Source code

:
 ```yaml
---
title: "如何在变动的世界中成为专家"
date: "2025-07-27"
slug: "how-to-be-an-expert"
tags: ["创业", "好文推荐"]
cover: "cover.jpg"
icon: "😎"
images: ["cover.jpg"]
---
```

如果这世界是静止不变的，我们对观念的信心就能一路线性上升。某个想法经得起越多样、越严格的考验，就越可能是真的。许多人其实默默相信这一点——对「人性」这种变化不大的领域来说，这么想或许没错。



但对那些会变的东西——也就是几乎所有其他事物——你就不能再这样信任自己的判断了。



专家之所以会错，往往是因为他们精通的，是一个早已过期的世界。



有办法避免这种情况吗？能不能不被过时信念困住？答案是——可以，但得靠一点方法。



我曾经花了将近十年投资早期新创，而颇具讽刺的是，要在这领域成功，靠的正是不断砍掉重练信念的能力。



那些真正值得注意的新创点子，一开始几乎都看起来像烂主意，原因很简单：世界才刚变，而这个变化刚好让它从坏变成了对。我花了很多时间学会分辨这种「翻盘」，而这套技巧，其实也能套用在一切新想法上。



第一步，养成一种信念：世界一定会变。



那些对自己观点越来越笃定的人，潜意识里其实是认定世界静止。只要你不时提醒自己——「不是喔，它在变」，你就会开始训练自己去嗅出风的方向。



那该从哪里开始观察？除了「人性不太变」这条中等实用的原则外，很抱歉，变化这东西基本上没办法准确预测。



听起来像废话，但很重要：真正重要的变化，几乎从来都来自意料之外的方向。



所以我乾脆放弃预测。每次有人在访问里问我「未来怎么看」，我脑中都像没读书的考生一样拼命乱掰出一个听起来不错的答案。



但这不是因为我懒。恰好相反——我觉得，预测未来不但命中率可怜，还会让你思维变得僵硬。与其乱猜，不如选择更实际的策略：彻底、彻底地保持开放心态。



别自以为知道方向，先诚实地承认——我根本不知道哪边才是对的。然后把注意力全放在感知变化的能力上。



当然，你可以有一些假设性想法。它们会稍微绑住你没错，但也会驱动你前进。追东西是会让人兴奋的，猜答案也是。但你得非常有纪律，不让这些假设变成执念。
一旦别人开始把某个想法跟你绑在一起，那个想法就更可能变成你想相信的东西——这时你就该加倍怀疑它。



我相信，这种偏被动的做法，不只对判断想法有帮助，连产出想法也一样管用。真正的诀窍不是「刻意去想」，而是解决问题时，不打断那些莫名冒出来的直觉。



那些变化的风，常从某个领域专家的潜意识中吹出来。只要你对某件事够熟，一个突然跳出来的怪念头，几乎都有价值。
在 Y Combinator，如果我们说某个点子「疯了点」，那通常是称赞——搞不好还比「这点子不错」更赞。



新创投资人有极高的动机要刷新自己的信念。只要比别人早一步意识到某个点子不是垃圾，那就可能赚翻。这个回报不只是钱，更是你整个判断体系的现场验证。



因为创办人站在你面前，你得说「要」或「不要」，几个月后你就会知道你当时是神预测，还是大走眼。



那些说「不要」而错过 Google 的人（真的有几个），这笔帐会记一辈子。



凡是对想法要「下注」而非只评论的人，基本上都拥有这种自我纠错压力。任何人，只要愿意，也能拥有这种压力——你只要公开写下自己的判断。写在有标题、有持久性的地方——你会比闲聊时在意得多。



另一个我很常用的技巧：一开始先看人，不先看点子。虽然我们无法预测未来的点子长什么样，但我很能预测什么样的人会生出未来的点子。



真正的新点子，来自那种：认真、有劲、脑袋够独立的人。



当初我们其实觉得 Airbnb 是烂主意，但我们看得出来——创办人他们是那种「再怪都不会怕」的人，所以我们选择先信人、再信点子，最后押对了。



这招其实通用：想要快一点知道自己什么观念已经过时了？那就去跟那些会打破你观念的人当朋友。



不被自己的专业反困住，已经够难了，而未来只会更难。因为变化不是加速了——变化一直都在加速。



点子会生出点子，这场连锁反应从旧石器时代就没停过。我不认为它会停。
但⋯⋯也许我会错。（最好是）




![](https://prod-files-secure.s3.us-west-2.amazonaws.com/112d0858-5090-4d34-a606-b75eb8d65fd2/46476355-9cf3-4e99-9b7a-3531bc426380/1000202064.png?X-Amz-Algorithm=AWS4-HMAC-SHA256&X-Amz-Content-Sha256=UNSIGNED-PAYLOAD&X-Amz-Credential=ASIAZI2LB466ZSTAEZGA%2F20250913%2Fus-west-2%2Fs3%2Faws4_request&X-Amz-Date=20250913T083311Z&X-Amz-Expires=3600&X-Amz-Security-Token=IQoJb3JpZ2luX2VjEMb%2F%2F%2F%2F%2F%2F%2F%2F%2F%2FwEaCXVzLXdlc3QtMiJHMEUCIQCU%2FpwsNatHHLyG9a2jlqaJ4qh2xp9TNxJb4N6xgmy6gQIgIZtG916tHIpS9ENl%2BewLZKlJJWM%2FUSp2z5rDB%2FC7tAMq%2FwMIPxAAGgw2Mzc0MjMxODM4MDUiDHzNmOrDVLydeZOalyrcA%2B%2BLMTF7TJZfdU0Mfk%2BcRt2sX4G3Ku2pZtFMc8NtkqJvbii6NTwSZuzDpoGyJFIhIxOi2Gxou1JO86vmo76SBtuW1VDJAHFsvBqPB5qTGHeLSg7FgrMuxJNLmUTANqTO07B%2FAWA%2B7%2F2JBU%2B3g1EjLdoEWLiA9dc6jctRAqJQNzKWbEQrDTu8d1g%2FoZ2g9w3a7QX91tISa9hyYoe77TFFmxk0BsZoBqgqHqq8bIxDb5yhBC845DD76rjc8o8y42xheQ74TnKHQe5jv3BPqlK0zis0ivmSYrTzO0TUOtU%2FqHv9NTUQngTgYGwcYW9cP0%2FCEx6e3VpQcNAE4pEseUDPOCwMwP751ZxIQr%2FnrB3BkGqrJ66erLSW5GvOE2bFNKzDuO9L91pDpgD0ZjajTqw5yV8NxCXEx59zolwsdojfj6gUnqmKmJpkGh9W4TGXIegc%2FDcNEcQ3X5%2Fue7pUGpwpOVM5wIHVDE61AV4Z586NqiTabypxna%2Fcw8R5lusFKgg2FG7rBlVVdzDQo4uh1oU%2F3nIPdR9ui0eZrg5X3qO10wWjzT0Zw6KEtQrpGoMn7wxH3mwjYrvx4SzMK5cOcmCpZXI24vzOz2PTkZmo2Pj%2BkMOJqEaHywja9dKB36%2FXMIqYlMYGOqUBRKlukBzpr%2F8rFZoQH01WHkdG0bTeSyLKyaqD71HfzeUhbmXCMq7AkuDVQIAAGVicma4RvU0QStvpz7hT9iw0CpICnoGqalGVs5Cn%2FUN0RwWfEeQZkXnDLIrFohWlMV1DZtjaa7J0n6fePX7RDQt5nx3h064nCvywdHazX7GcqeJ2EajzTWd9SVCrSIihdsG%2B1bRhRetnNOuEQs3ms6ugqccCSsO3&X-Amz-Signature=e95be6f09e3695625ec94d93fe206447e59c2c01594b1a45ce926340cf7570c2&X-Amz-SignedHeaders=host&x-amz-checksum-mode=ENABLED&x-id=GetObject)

-*-

Task brief | Look above for the line with "不被自己的专业反困住，已经够"; retype exactly that line, every line after it up to the line with "但⋯⋯也许我会错。（最好是）", and that line too, nothing else.

Result for this exercise |
不被自己的专业反困住，已经够难了，而未来只会更难。因为变化不是加速了——变化一直都在加速。



点子会生出点子，这场连锁反应从旧石器时代就没停过。我不认为它会停。
但⋯⋯也许我会错。（最好是）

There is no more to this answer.